Security

Explore the interactive architecture diagram

See how data moves through Hightouch — including security controls, private networking, and storage boundaries.

Overview

At Hightouch, we work with large healthcare, financial, and public enterprises to activate and govern sensitive customer data—across syncs, events, Customer Studio, and AI Decisioning. We are committed to building a warehouse‑native customer data and AI platform designed to meet rigorous enterprise security standards.

This document gives an overview of our security processes and infrastructure architecture.

Key security highlights

We’ve been through thousands of rigorous security reviews. These are the most important, high-level points to understand before diving into the details:

Hightouch never stores your customer data at rest*
For standard Reverse ETL, Events, and composable CDP use cases, Hightouch does not create a separate, long‑lived copy of your primary customer tables in Hightouch infrastructure.
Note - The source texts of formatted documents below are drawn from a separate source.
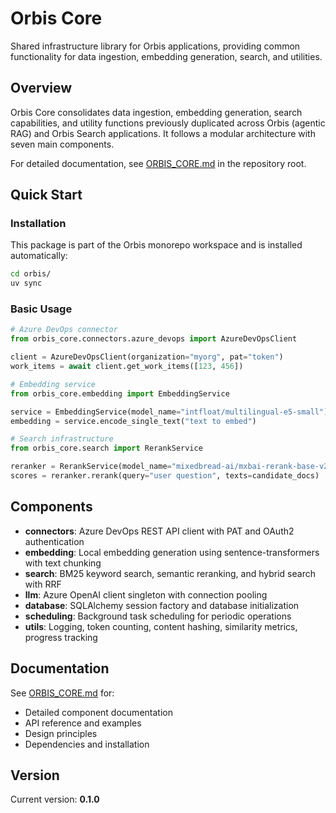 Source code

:# Orbis Core

Shared infrastructure library for Orbis applications, providing common functionality for data ingestion, embedding generation, search, and utilities.

## Overview

Orbis Core consolidates data ingestion, embedding generation, search capabilities, and utility functions previously duplicated across Orbis (agentic RAG) and Orbis Search applications. It follows a modular architecture with seven main components.

For detailed documentation, see [ORBIS_CORE.md](../ORBIS_CORE.md) in the repository root.

## Quick Start

### Installation

This package is part of the Orbis monorepo workspace and is installed automatically:

```bash
cd orbis/
uv sync
```

### Basic Usage

```python
# Azure DevOps connector
from orbis_core.connectors.azure_devops import AzureDevOpsClient

client = AzureDevOpsClient(organization="myorg", pat="token")
work_items = await client.get_work_items([123, 456])

# Embedding service
from orbis_core.embedding import EmbeddingService

service = EmbeddingService(model_name="intfloat/multilingual-e5-small")
embedding = service.encode_single_text("text to embed")

# Search infrastructure
from orbis_core.search import RerankService

reranker = RerankService(model_name="mixedbread-ai/mxbai-rerank-base-v2")
scores = reranker.rerank(query="user question", texts=candidate_docs)
```

## Components

- **connectors**: Azure DevOps REST API client with PAT and OAuth2 authentication
- **embedding**: Local embedding generation using sentence-transformers with text chunking
- **search**: BM25 keyword search, semantic reranking, and hybrid search with RRF
- **llm**: Azure OpenAI client singleton with connection pooling
- **database**: SQLAlchemy session factory and database initialization
- **scheduling**: Background task scheduling for periodic operations
- **utils**: Logging, token counting, content hashing, similarity metrics, progress tracking

## Documentation

See [ORBIS_CORE.md](../ORBIS_CORE.md) for:
- Detailed component documentation
- API reference and examples
- Design principles
- Dependencies and installation

## Version

Current version: **0.1.0**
Your source‑of‑truth data stays in your warehouse and other systems of record. Hightouch uses only the minimal, configurable storage needed for logs, change‑data‑capture state, and certain AI workloads.
Your cloud, your region
Any Hightouch workspace can be deployed in a supported region on AWS, GCP, or Azure.
Least-privilege warehouse access
- Hightouch requires limited READ access to your warehouse, following the principle of least privilege. You can tightly scope this access using native warehouse permissions.
- With the default Basic sync engine, change-data-capture runs on Hightouch infrastructure and only minimal metadata is stored in your configured bucket.
- If you enable the Lightning sync engine (recommended for larger or high‑volume syncs), Hightouch also requires WRITE access for logging and advanced features. This access is isolated to a configurable Hightouch-managed location in your warehouse and never intersects with your own data.
Customer-owned storage by design
Hightouch uses a cloud storage bucket as a caching layer for high-performance data movement and debugging. We strongly advocate that this is your bucket, in your cloud, where you maintain ownership and data retention configuration. See Cloud storage and Bring your own bucket.
Private networking support
When communicating with your warehouse and your cloud bucket, we support private connectivity across all major clouds (AWS PrivateLink, Azure Private Link, GCP Private Service Connect) to ensure no communication between Hightouch and your data infrastructure is exposed to the public internet.
Encryption and regional data residency
All customer data is encrypted in transit (TLS 1.2+). Data processed by Hightouch remains within the cloud and region where your workspace is deployed. Any outbound API traffic is encrypted.
Strong governance and access controls
Hightouch Workspace governance supports SSO/SCIM, granular RBAC and custom roles, label-based controls, approval workflows, and audit logs to ensure users only access the data and features appropriate to their role.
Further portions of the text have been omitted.